[Given entries]:
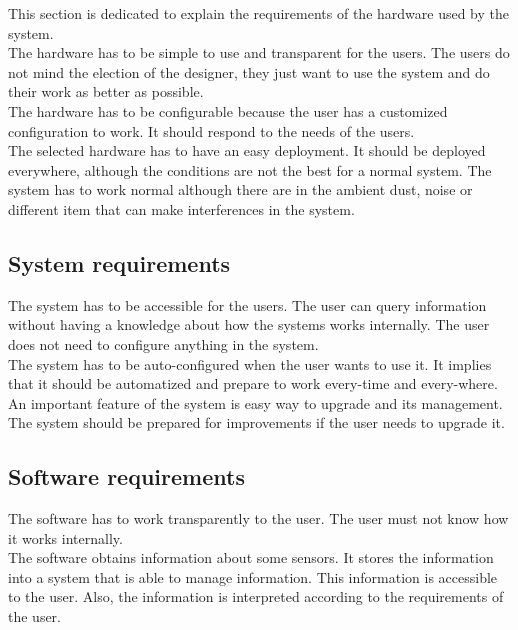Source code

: This section is dedicated to explain the requirements of the hardware used by the system.\\

The hardware has to be simple to use and transparent for the users. The users do not mind the election of the designer, they just want to use the system and do their work as better as possible.\\

The hardware has to be configurable because the user has a customized configuration to work. It should respond to the needs of the users.\\

The selected hardware has to have an easy deployment. It should be deployed everywhere, although the conditions are not the best for a normal system. The system has to work normal although there are in the ambient dust, noise or different item that can make interferences in the system.

\subsection{System requirements}

The system has to be accessible for the users. The user can query information without having a knowledge about how the systems works internally. The user does not need to configure anything in the system.\\

The system has to be auto-configured when the user wants to use it. It implies that it should be automatized and prepare to work every-time and every-where.\\

An important feature of the system is easy way to upgrade and its management. The system should be prepared for improvements if the user needs to upgrade it.

\subsection{Software requirements}

The software has to work transparently to the user. The user must not know how it works internally.\\

The software obtains information about some sensors. It stores the information into a system that is able to manage information. This information is accessible to the user. Also, the information is interpreted according to the requirements of the user.\\

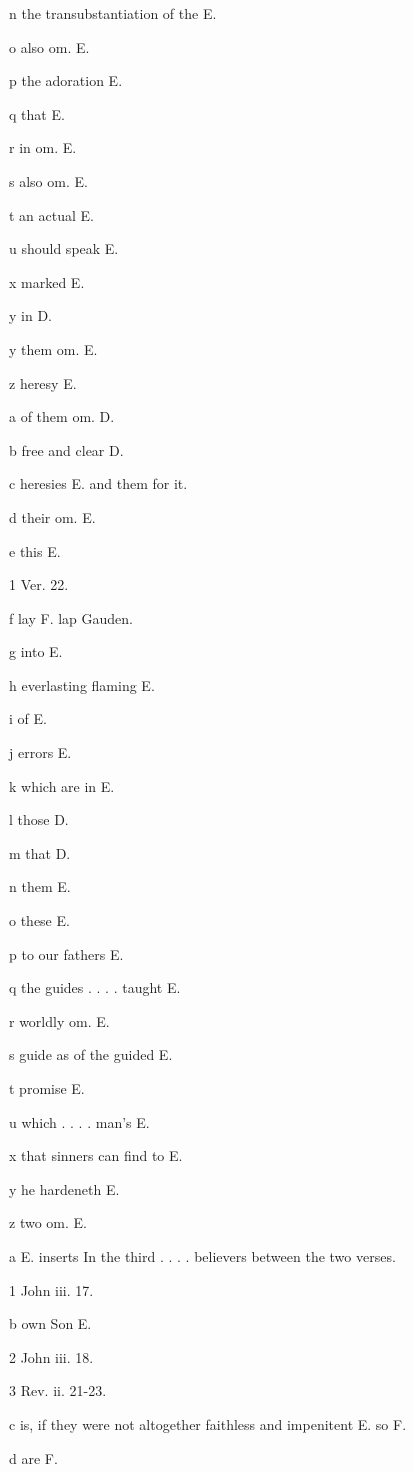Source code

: n
the transubstantiation of the E.

o
also om. E.

p
the adoration E.

q
that E.

r
in om. E.

s
also om. E.

t
an actual E.

u
should speak E.

x
marked E.

y
in D.

y
them om. E.

z
heresy E.

a
of them om. D.

b
free and clear D.

c
heresies E. and them for it.

d
their om. E.

e
this E.

1
Ver. 22.

f
lay F. lap Gauden.

g
into E.

h
everlasting flaming E.

i
of E.

j
errors E.

k
which are in E.

l
those D.

m
that D.

n
them E.

o
these E.

p
to our fathers E.

q
the guides . . . . taught E.

r
worldly om. E.

s
guide as of the guided E.

t
promise E.

u
which . . . . man’s E.

x
that sinners can find to E.

y
he hardeneth E.

z
two om. E.

a
E. inserts In the third . . . . believers between the two verses.

1
John iii. 17.

b
own Son E.

2
John iii. 18.

3
Rev. ii. 21-23.

c
is, if they were not altogether faithless and impenitent E. so F.

d
are F.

[Your assignment]: Could you reproduce every record above exactly, leaving out any pictures?

[Task output]:
Source code

: This section is dedicated to explain the requirements of the hardware used by the system.\\

The hardware has to be simple to use and transparent for the users. The users do not mind the election of the designer, they just want to use the system and do their work as better as possible.\\

The hardware has to be configurable because the user has a customized configuration to work. It should respond to the needs of the users.\\

The selected hardware has to have an easy deployment. It should be deployed everywhere, although the conditions are not the best for a normal system. The system has to work normal although there are in the ambient dust, noise or different item that can make interferences in the system.

\subsection{System requirements}

The system has to be accessible for the users. The user can query information without having a knowledge about how the systems works internally. The user does not need to configure anything in the system.\\

The system has to be auto-configured when the user wants to use it. It implies that it should be automatized and prepare to work every-time and every-where.\\

An important feature of the system is easy way to upgrade and its management. The system should be prepared for improvements if the user needs to upgrade it.

\subsection{Software requirements}

The software has to work transparently to the user. The user must not know how it works internally.\\

The software obtains information about some sensors. It stores the information into a system that is able to manage information. This information is accessible to the user. Also, the information is interpreted according to the requirements of the user.\\

Source code

: n
the transubstantiation of the E.

o
also om. E.

p
the adoration E.

q
that E.

r
in om. E.

s
also om. E.

t
an actual E.

u
should speak E.

x
marked E.

y
in D.

y
them om. E.

z
heresy E.

a
of them om. D.

b
free and clear D.

c
heresies E. and them for it.

d
their om. E.

e
this E.

1
Ver. 22.

f
lay F. lap Gauden.

g
into E.

h
everlasting flaming E.

i
of E.

j
errors E.

k
which are in E.

l
those D.

m
that D.

n
them E.

o
these E.

p
to our fathers E.

q
the guides . . . . taught E.

r
worldly om. E.

s
guide as of the guided E.

t
promise E.

u
which . . . . man’s E.

x
that sinners can find to E.

y
he hardeneth E.

z
two om. E.

a
E. inserts In the third . . . . believers between the two verses.

1
John iii. 17.

b
own Son E.

2
John iii. 18.

3
Rev. ii. 21-23.

c
is, if they were not altogether faithless and impenitent E. so F.

d
are F.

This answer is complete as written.